An easier way to understand this (and, in my limited experience, teach it) is to explain it with a physical metpahor:

You leave point A heading for point B. Point A is the beginning of a turnpike--a highway with no exits except the tollbooths--and Point B is your exit, where your lovely vacation and some tawdry sex await you. *(Don't leave out the tawdry sex! It makes the lesson easier to remember)* Needless to say, you're in a hurry. Well, there are 65 miles to cover, and you cover them in less than an hour--actually 50 minutes. The cops--if there were any--didn't pull you, so you're safe, right? **Wrong**.

As you hand your toll ticket to the lady in the booth, she smiles, and with your receipt, hands you a ticket for speeding: 13 miles over the limit. How can this be?

Well, dummy, here it is: Let "a" and "b" be the times you passed through points A and B, respectively. And let f(t) be your position at time *t*. Your average velocity for the trip is given by

__f(a) - f(b)__

a - b

...or, Hmmmm... 78 mph. The Mean Value Theorem demands the existence of a time "c" at which your velocity (the derivative of **f(t)**, or **f'(t)**)was equal to 78mph. QED. Damn you, Joseph-Louis Lagrange!
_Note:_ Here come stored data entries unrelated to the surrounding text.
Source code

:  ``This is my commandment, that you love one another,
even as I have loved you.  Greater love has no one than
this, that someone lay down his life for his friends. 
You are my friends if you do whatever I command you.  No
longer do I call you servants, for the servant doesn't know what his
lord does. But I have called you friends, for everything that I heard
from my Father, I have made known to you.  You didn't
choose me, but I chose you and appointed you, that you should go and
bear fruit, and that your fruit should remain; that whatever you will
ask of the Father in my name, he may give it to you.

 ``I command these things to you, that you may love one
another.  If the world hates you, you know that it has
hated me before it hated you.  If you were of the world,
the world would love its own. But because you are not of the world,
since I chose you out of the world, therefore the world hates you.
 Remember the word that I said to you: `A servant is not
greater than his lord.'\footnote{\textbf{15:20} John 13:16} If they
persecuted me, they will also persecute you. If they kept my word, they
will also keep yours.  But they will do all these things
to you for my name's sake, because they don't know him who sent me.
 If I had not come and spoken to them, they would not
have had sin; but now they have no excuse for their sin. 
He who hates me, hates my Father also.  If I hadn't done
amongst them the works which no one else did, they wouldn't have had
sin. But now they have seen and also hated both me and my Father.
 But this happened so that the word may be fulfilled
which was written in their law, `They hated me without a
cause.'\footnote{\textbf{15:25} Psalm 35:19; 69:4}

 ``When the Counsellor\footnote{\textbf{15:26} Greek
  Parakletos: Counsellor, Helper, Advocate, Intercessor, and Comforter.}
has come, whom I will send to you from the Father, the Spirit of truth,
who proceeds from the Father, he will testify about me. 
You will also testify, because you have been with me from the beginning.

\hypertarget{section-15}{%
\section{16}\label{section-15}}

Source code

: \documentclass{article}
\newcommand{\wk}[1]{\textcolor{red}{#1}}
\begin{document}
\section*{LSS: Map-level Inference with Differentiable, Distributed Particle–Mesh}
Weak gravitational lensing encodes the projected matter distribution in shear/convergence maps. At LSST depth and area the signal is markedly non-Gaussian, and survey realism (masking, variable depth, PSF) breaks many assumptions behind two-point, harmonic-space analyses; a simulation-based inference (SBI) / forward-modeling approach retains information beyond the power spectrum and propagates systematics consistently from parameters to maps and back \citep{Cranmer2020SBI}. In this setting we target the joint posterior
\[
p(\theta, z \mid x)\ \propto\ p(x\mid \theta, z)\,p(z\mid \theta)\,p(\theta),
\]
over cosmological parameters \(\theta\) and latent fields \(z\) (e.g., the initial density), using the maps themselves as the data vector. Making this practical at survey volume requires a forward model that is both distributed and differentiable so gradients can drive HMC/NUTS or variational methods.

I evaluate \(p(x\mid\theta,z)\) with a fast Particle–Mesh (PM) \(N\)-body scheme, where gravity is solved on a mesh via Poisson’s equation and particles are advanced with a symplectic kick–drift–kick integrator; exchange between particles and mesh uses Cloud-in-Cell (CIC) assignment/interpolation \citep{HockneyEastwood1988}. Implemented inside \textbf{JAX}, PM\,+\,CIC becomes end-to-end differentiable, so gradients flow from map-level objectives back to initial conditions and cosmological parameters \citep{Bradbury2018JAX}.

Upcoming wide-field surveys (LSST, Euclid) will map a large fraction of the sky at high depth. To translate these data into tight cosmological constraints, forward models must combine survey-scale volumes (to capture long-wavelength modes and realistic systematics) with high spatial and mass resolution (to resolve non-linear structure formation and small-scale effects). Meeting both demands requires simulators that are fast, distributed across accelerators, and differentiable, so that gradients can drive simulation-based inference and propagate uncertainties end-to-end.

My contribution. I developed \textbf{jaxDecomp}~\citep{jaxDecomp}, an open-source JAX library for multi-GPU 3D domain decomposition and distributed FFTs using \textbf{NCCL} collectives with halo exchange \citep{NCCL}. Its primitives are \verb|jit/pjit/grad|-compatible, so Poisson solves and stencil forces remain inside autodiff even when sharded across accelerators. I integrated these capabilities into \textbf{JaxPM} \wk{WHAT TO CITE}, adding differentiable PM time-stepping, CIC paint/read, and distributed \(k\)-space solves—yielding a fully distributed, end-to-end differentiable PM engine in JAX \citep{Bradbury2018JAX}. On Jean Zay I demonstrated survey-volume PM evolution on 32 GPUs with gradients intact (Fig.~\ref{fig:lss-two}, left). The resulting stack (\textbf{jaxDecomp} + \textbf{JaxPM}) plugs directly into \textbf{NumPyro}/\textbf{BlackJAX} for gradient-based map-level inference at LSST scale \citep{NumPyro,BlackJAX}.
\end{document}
Some points you need to go over with the class, once they stop giggling:

- The function f(t) is differentiable in the open interval - I should hope so! You always have a velocity, which is the derivative of your position. Condition one, check.
- The function f(t) is continuous in the closed interval - this means that when your car is sitting at the tollbooth and you're taking the first ticket, or when you're parked at point B getting your speeding ticket, you and your car and your position must all be defined. More to the point, you won't be getting on or off of the turnpike except at places able to measure your displacement and time; hence, for the purposes of this metaphor, both are always defined. Condition two, check.